Indictment of Rick Perry uniting unlikely allies against prosecutorial abuse... Nice try, OZOMBIES... LMAO
http://legalinsurrection.com/2014/08...se/#more-96524
Posted by William A. Jacobson Sunday, August 17, 2014 at 12:02pm
This contrived indictment may be the best political thing that’s ever happened to Rick Perry.
The prosecutors in Austin, Texas thought they had one over on Texas Governor Rick Perry when they convinced a grand jury to issue an indictment accusing Perry of abusing his veto power. A copy of the indictment is here.
That alleged criminal abuse of power related to Perry’s threat to issue a budget veto regarding a unit of the prosecutor’s office if Travis County District Attorney Rosemary Lehmberg did not resign after a DWI conviction.
Not just any conviction, Lehmberg was videotaped attempting to pull rank over the booking officers by mentioning they needed to make sure the Sheriff was aware of her predicament. It’s not hard to see what she was doing — hoping the Sheriff would intervene on her behalf.
Her field sobriety test is here, and she again kept mentioning her political career. She was abusive and violent in the police station:
Yet she got away with a mere 45-day sentence, of which she served about half.

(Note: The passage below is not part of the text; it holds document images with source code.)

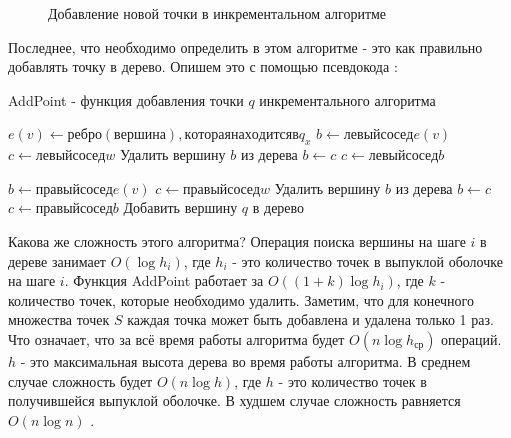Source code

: \begin{figure}[H]
	{\centering
		\hfill
		\hfill
		\hfill
		\hfill
		\hfill
	}
	\caption{Добавление новой точки в инкрементальном алгоритме}
	\label{img:incremental_newpoint}
\end{figure}


Последнее, что необходимо определить в этом алгоритме - это как правильно добавлять точку в дерево. Опишем это с помощью псевдокода \cite{incremental2005presentation} \cite{instructor2004incremental}:

\begin{algorithm}[H]
	\caption{AddPoint - функция добавления точки $q$ инкрементального алгоритма}
	\label{alg:incremental_addpoint}
	\begin{algorithmic}[1]
		\State $e (v) \gets ребро (вершина), которая находится в q_x$
		\State $b \gets левый сосед e(v)$
		\State $c \gets левый сосед w$
			\State Удалить вершину $b$ из дерева
			\State $b \gets c$
			\State $c \gets левый сосед b$
		\EndWhile
		
		\State $b \gets правый сосед e(v)$
		\State $c \gets правый сосед w$
			\State Удалить вершину $b$ из дерева
			\State $b \gets c$
			\State $c \gets правый сосед b$
		\EndWhile
		\State Добавить вершину $q$ в дерево
		\EndProcedure
	\end{algorithmic}
\end{algorithm}

Какова же сложность этого алгоритма? Операция поиска вершины на шаге $i$ в дереве занимает $O(\log h_i)$, где $h_i$ - это количество точек в выпуклой оболочке на шаге $i$. Функция AddPoint работает за $O((1+k) \log h_i)$, где $k$ - количество точек, которые необходимо удалить. Заметим, что для конечного множества точек $S$ каждая точка может быть добавлена и удалена только 1 раз. Что означает, что за всё время работы алгоритма будет $O(n \log h_{ср})$ операций. $h$ - это максимальная высота дерева во время работы алгоритма. В среднем случае сложность будет $O(n \log h)$, где $h$ - это количество точек в получившейся выпуклой оболочке. В худшем случае сложность равняется $O(n \log n)$ \cite{instructor2004incremental}.

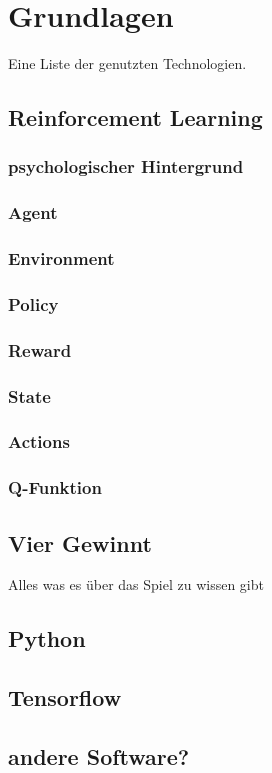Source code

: \chapter{Grundlagen}%

\label{cha:Schluss}

Eine Liste der genutzten Technologien.

\section{Reinforcement Learning}
\subsection{psychologischer Hintergrund}

\subsection{Agent}

\subsection{Environment}

\subsection{Policy}

\subsection{Reward}

\subsection{State}

\subsection{Actions}

\subsection{Q-Funktion}


\section{Vier Gewinnt}
Alles was es über das Spiel zu wissen gibt

\section{Python}
\section{Tensorflow}
\section{andere Software?}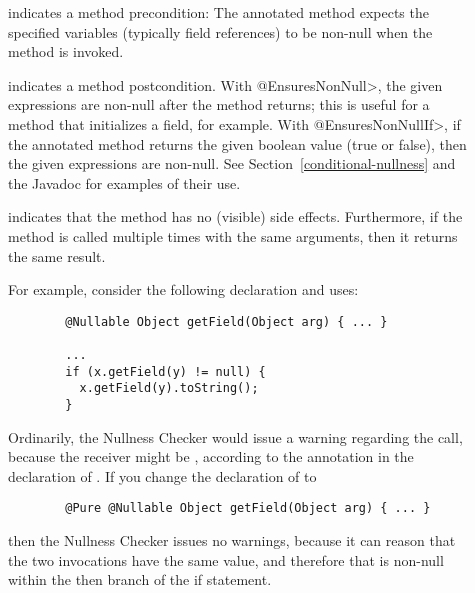 \begin{description}

\item[]
  indicates a method precondition:  The annotated method expects the
  specified variables (typically field references) to be non-null when the
  method is invoked.

\item[]
\item[]
  indicates a method postcondition.  With \<@EnsuresNonNull>, the given
  expressions are non-null after the method returns; this is useful for a
  method that initializes a field, for example.  With
  \<@EnsuresNonNullIf>, if the annotated
  method returns the given boolean value (true or false), then the given
  expressions are non-null.  See Section~\ref{conditional-nullness} and the
  Javadoc for examples of their use.

\item[]
  indicates that the method has no (visible) side effects.
  Furthermore, if the method is called multiple times with the same
  arguments, then it returns the same result.

  For example, consider the
  following declaration and uses:

\begin{Verbatim}
        @Nullable Object getField(Object arg) { ... }

        ...
        if (x.getField(y) != null) {
          x.getField(y).toString();
        }
\end{Verbatim}

  \noindent
  Ordinarily, the Nullness Checker would issue a warning regarding the
   call, because the receiver  might
  be , according to the  annotation in the
  declaration of .  If you change the declaration of
   to

\begin{Verbatim}
        @Pure @Nullable Object getField(Object arg) { ... }
\end{Verbatim}

  \noindent
  then the Nullness Checker issues no warnings, because it can reason that
  the two invocations  have the same value, and
  therefore that  is non-null within the then branch
  of the if statement.



\end{description}
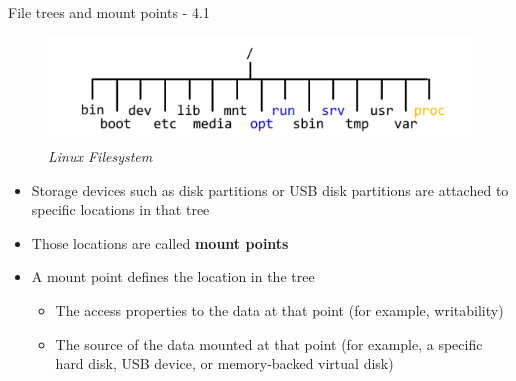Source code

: \documentclass[ignorenonframetext,]{beamer}
\providecommand{\tightlist}{%
  \setlength{\itemsep}{0pt}\setlength{\parskip}{0pt}}
\begin{document}
\begin{frame}{File trees and mount points - 4.1}
\protect\hypertarget{file-trees-and-mount-points---4.1}{}

\begin{figure}
\centering
\includegraphics{./tex2pdf.-d218b5bed17bed47/4bca1da672e7a55d4ea76c418b0dd551142883e3.png}
\caption{\emph{Linux Filesystem}}
\end{figure}

\begin{itemize}
\tightlist
\item
  Storage devices such as disk partitions or USB disk partitions are
  attached to specific locations in that tree
\item
  Those locations are called \textbf{mount points}
\item
  A mount point defines the location in the tree

  \begin{itemize}
  \tightlist
  \item
    The access properties to the data at that point (for example,
    writability)
  \item
    The source of the data mounted at that point (for example, a
    specific hard disk, USB device, or memory-backed virtual disk)
  \end{itemize}
\end{itemize}

\end{frame}
\end{document}
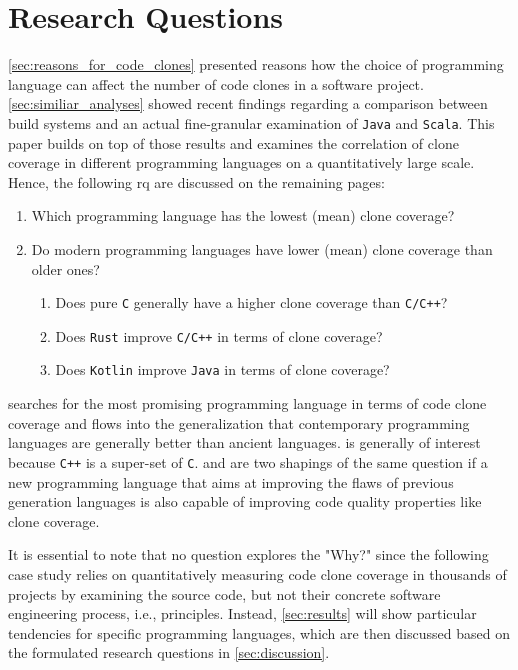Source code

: 
\section{Research Questions}
\label{sec:research_question}

\autoref{sec:reasons_for_code_clones} presented reasons how the choice of programming language can affect the number of code clones in a software project. \autoref{sec:similiar_analyses} showed recent findings regarding a comparison between build systems and an actual fine-granular examination of \texttt{Java} and \texttt{Scala}. This paper builds on top of those results and examines the correlation of clone coverage in different programming languages on a quantitatively large scale. Hence, the following \ac{rq} are discussed on the remaining pages:

\begin{enumerate}
	\item Which programming language has the lowest (mean) clone coverage? \label{question:clone_coverage_lowest}
	\item Do modern programming languages have lower (mean) clone coverage than older ones? \label{question:comparing_age}
	\begin{enumerate}
		\item Does pure \texttt{C} generally have a higher clone coverage than \texttt{C/C++}? \label{question:compare_c_cpp}
		\item Does \texttt{Rust} improve \texttt{C/C++} in terms of clone coverage? \label{question:compare_rust_c}
		\item Does \texttt{Kotlin} improve \texttt{Java} in terms of clone coverage? \label{question:compare_kotlin_java}
	\end{enumerate}
\end{enumerate}

 searches for the most promising programming language in terms of code clone coverage and flows into the generalization that contemporary programming languages are generally better than ancient languages.
 is generally of interest because \texttt{C++} is a super-set of \texttt{C}.   and  are two shapings of the same question if a new programming language that aims at improving the flaws of previous generation languages is also capable of improving code quality properties like clone coverage.

It is essential to note that no question explores the "Why?" since the following case study relies on quantitatively measuring code clone coverage in thousands of projects by examining the source code, but not their concrete software engineering process, i.e., principles. Instead, \autoref{sec:results} will show particular tendencies for specific programming languages, which are then discussed based on the formulated research questions in \autoref{sec:discussion}.
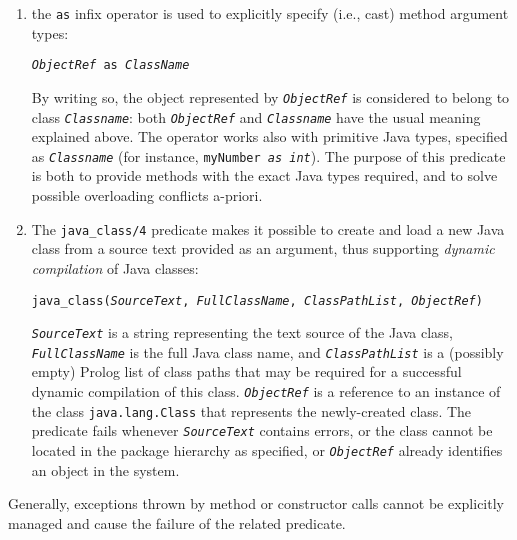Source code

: \begin{enumerate}
  \item the \texttt{as} infix operator is used to explicitly specify (i.e., cast)
        method argument types:
        \begin{center}
        \texttt{\textit{ObjectRef} as \textit{ClassName}}
        \end{center}
        By writing so, the object represented by \texttt{\textit{ObjectRef}} is
        considered to belong to class \texttt{\textit{Classname}}: both
        \texttt{\textit{ObjectRef}} and \texttt{\textit{Classname}} have
        the usual meaning explained above.
        The operator works also with primitive Java types, specified
        as \texttt{\textit{Classname}} (for instance, \texttt{myNumber \textit{as int}}).
        The purpose of this predicate is both to provide methods with the
        exact Java types required, and to solve possible overloading conflicts
        a-priori.

  \item The \texttt{java\_class/4} predicate makes it possible
        to create and load a new Java class from a source text provided as an
        argument, thus supporting \textit{dynamic compilation} of Java
        classes:
        \begin{center}
        \texttt{java\_class(\textit{SourceText},
                            \textit{FullClassName},
                            \textit{ClassPathList},
                            \textit{ObjectRef})}
        \end{center}
        \texttt{\textit{SourceText}} is a string representing the
        text source of the Java class, \texttt{\textit{FullClassName}}
        is the full Java class name, and \texttt{\textit{ClassPathList}}
        is a (possibly empty) Prolog list of class paths that may
        be required for a successful dynamic compilation
        of this class.
        \texttt{\textit{ObjectRef}} is a reference to an instance of the
        class \texttt{java.lang.Class} that represents the newly-created class.
        The predicate fails whenever \texttt{\textit{SourceText}} contains errors,
        or the class cannot be located in the package hierarchy
        as specified, or \texttt{\textit{ObjectRef}} already identifies an object
        in the system.

\end{enumerate}
%
%
\noindent Generally, exceptions thrown by method or constructor
calls cannot be explicitly managed and cause the failure of the
related predicate.
%

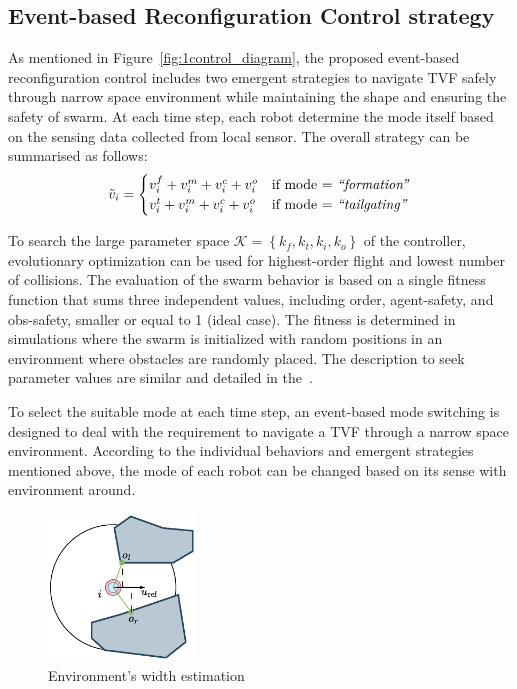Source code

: \subsection{Event-based Reconfiguration Control strategy}\label{sec:erc}

As mentioned in Figure~\ref{fig:1control_diagram}, the proposed event-based reconfiguration control includes two emergent strategies to navigate TVF safely through narrow space environment while maintaining the shape and ensuring the safety of swarm. At each time step, each robot determine the mode itself based on the sensing data collected from local sensor. The overall strategy can be summarised as follows:
\begin{equation}
    \tilde{v}_i=\begin{cases}
        v_i^f+v_i^m+v_i^c+v_i^o & \text{if mode = \textit{``formation''}}\\
        v_i^t+v_i^m+v_i^c+v_i^o & \text{if mode = \textit{``tailgating''}}
    \end{cases}
    \label{eqn:1v}
\end{equation}

To search the large parameter space $\mathcal{K}=\left\{k_f,k_t,k_i,k_o\right\}$ of the controller, evolutionary optimization can be used for highest-order flight and lowest number of collisions. The evaluation of the swarm behavior is based on a single fitness function that sums three independent values, including order, agent-safety, and obs-safety, smaller or equal to 1 (ideal case). The fitness is determined in simulations where the swarm is initialized with random positions in an environment where obstacles are  randomly placed. The description  to seek parameter values are similar and detailed in the~\cite{Vsrhelyi2018}.

To select the suitable mode at each time step, an event-based mode switching is designed to deal with the requirement to navigate a TVF through a narrow space environment. According to the individual behaviors and emergent strategies mentioned above, the mode of each robot can be changed based on its sense with environment around.

\begin{figure}
    \centering
    \includegraphics[width=0.35\textwidth]{paper2/images/we.pdf}
    \caption{Environment's width estimation}
    \label{fig:1we}
\end{figure}

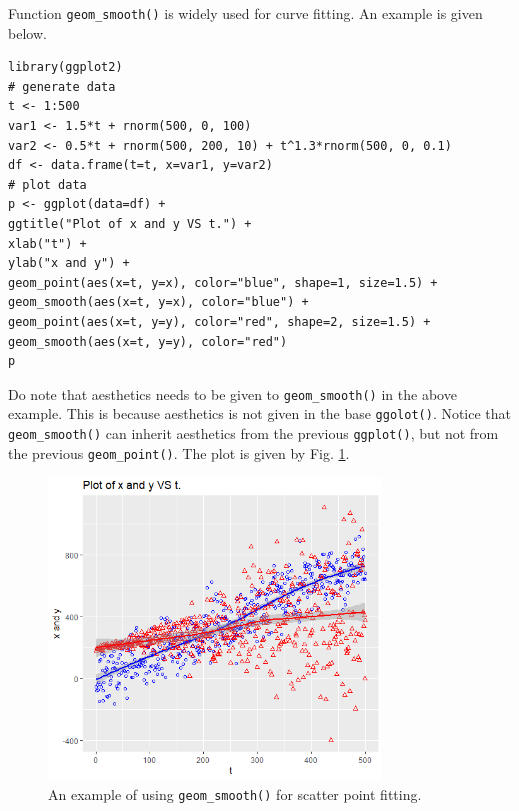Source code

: Function \verb|geom_smooth()| is widely used for curve fitting. An example is given below.
\begin{lstlisting}
library(ggplot2)
# generate data
t <- 1:500
var1 <- 1.5*t + rnorm(500, 0, 100)
var2 <- 0.5*t + rnorm(500, 200, 10) + t^1.3*rnorm(500, 0, 0.1)
df <- data.frame(t=t, x=var1, y=var2)
# plot data
p <- ggplot(data=df) +
ggtitle("Plot of x and y VS t.") +
xlab("t") +
ylab("x and y") +
geom_point(aes(x=t, y=x), color="blue", shape=1, size=1.5) +
geom_smooth(aes(x=t, y=x), color="blue") +
geom_point(aes(x=t, y=y), color="red", shape=2, size=1.5) +
geom_smooth(aes(x=t, y=y), color="red")
p
\end{lstlisting}
Do note that aesthetics needs to be given to \verb|geom_smooth()| in the above example. This is because aesthetics is not given in the base \verb|ggolot()|. Notice that \verb|geom_smooth()| can inherit aesthetics from the previous \verb|ggplot()|, but not from the previous \verb|geom_point()|. The plot is given by Fig. \ref{ch:r1:fig:geom_smooth_demo}.
\begin{figure}
	\centering
	\includegraphics[width=250pt]{chapters/ch-r/figures/geom_smooth_demo.png}
	\caption{An example of using \texttt{geom_smooth()} for scatter point fitting.} \label{ch:r1:fig:geom_smooth_demo}
\end{figure}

For all that, Perry sought to protect the public from this prosecutor by demanding she step down, or risk a veto of part of her budget. Perry followed through on the threat and issued the veto.
Law Professor Jonathan Turley has a legal analysis of the indictment. Short version, it’s hard to understand how there is a crime here, unless one considers the “threat” of a veto to be the crime, since exercising the veto clearly was lawful. Turley writes:
From what I can see, these provisions are rarely used and prosecutors have waited for the strongest possible grounds for such charges. Indeed, such laws are written broadly in reliance on prosecutorial discretion. In this case, the special prosecutor seemed to pound hard to get these square facts into these round holes. A bit too hard for such a case.
Indeed, Governors in Texas have a long history of issuing vetoes, so it’s hard to see how telling people in advance you will issue the veto is a crime.
The concept that threatening a veto is a crime is novel. The law is vague on the issue, perhaps because no one ever thought that threatening to do something you lawfully could do would be a crime.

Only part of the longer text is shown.